WHAT IS REQUIRED: Each line in the records below, from the one that contains "## Profiling" to the one that contains "[Snakeviz](https://jiffyclub.github.io/snakeviz/) is one", should be reproduced exactly, the first and last included.

Source records:
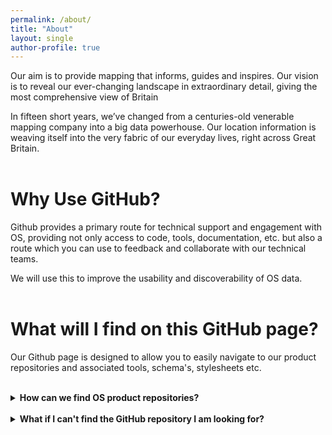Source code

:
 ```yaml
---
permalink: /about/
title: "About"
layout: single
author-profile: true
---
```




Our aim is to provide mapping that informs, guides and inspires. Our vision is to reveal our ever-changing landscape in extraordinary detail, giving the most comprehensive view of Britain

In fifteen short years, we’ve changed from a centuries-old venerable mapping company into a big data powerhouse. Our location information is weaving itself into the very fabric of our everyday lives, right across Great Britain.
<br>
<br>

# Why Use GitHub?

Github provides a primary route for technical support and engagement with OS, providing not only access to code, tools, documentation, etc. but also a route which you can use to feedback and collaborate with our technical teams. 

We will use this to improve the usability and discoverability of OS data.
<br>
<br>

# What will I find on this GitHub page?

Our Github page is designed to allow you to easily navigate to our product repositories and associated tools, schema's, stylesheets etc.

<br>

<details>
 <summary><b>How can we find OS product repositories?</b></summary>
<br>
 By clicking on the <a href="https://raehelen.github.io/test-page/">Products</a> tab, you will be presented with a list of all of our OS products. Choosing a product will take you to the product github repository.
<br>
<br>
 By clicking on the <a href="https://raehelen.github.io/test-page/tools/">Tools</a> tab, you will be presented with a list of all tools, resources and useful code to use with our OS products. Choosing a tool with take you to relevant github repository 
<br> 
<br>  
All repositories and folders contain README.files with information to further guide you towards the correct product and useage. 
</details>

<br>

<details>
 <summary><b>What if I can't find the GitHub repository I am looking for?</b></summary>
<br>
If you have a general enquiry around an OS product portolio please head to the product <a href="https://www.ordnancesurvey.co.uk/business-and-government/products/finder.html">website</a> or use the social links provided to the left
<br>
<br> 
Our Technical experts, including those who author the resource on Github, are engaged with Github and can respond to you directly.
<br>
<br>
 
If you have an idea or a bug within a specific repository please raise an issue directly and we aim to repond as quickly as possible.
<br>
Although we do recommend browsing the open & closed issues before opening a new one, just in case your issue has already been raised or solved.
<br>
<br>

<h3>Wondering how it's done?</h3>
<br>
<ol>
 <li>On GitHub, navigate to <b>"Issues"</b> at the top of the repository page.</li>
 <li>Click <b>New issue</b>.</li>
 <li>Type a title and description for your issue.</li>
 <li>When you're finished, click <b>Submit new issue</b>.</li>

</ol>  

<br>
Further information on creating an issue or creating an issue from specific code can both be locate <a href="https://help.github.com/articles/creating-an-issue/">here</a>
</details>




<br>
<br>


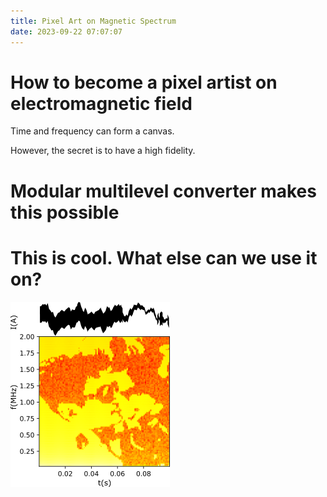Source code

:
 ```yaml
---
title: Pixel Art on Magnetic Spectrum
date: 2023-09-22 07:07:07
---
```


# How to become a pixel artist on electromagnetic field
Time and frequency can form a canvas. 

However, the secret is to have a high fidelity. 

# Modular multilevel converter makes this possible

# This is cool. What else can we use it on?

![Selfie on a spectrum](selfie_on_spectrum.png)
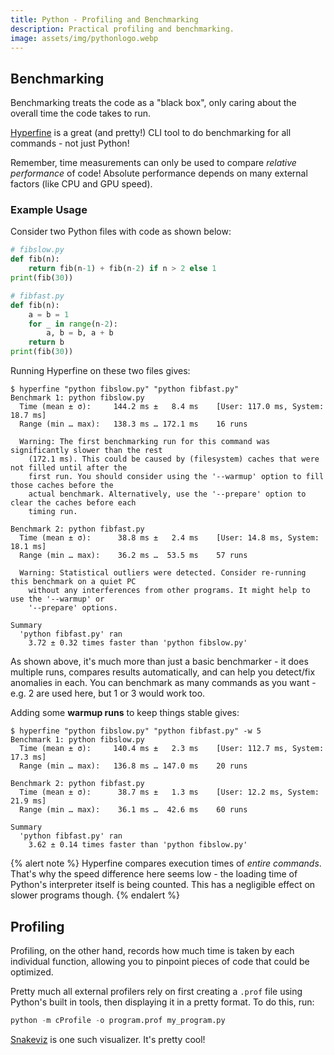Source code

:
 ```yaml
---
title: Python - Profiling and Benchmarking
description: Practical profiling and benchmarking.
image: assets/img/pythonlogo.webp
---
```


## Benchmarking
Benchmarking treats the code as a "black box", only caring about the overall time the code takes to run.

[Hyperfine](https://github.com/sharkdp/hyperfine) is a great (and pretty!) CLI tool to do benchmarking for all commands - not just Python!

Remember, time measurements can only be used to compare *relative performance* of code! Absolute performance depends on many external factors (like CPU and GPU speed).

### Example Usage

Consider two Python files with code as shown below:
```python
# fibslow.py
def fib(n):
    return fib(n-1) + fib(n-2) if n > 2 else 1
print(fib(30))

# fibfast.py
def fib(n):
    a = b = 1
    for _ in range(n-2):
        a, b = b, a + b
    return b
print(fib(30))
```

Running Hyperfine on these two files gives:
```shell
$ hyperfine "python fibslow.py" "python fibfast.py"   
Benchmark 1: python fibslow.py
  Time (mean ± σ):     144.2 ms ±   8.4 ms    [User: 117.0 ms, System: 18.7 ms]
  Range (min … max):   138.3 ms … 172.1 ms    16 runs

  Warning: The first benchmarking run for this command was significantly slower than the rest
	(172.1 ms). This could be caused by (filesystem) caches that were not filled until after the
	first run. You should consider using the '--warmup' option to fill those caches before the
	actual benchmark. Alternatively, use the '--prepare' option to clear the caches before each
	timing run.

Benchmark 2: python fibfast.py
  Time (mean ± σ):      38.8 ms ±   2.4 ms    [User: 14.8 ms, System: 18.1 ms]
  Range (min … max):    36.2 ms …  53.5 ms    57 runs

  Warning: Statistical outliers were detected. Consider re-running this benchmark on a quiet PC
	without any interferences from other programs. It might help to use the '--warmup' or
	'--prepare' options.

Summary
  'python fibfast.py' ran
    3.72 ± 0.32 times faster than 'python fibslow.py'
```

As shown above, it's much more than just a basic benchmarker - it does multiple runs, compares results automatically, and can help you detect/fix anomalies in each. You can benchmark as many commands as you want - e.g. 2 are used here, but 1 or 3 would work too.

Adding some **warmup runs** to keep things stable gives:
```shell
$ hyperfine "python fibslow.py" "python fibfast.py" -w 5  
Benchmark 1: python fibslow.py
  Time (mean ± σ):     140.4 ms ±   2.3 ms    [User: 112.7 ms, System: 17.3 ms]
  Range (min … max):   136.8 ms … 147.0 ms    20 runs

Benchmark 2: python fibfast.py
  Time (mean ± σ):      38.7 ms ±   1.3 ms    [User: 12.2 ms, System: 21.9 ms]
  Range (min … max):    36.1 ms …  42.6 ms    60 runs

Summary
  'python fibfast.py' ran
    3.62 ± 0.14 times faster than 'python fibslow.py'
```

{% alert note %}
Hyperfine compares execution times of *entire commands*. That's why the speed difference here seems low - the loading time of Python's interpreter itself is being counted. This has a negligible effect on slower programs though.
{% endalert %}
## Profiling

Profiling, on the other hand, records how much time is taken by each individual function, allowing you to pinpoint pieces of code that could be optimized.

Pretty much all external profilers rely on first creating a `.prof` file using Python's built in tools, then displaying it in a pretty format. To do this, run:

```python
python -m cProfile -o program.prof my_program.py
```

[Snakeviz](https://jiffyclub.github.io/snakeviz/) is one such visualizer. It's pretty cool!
...
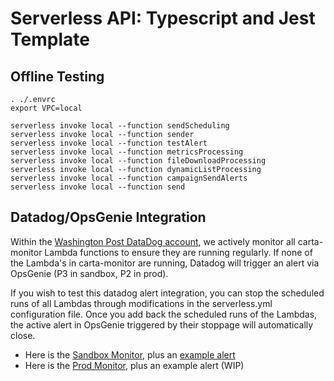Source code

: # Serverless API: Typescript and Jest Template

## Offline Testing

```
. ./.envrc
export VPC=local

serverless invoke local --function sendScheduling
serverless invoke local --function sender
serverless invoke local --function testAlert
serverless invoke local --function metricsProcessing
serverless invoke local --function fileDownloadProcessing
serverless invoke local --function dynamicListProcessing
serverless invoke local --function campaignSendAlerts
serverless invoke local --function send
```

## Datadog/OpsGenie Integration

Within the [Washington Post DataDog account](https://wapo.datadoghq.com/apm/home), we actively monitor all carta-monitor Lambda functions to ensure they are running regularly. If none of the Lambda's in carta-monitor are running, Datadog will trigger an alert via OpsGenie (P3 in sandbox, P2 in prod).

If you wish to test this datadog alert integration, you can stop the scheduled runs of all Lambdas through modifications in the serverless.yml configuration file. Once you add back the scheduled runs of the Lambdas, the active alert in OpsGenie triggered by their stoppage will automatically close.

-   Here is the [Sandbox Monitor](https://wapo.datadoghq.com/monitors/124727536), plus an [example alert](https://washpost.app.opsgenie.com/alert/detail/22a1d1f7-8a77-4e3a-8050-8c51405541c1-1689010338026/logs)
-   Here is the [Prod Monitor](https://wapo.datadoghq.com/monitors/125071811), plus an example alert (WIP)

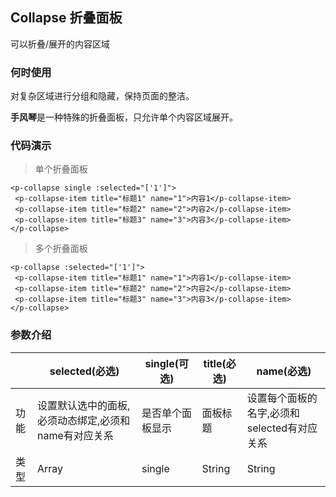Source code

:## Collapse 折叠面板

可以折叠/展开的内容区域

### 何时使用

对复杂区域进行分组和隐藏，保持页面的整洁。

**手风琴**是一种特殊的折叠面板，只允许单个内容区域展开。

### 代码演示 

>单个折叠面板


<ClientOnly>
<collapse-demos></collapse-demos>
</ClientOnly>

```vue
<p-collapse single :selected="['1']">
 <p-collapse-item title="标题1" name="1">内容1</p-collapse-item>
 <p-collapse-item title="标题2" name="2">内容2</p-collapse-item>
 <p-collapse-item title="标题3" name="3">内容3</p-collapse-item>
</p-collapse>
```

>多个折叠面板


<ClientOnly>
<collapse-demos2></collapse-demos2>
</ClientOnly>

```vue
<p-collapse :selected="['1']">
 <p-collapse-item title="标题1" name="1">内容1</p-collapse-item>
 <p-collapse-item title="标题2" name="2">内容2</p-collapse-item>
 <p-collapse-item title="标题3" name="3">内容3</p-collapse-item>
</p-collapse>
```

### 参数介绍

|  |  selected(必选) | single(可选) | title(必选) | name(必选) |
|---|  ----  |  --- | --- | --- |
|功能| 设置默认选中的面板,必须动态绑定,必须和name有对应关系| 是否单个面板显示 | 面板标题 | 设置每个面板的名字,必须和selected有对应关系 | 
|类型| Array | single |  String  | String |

ANSWER AREA:
## Profiling

Profiling, on the other hand, records how much time is taken by each individual function, allowing you to pinpoint pieces of code that could be optimized.

Pretty much all external profilers rely on first creating a `.prof` file using Python's built in tools, then displaying it in a pretty format. To do this, run:

```python
python -m cProfile -o program.prof my_program.py
```

[Snakeviz](https://jiffyclub.github.io/snakeviz/) is one such visualizer. It's pretty cool!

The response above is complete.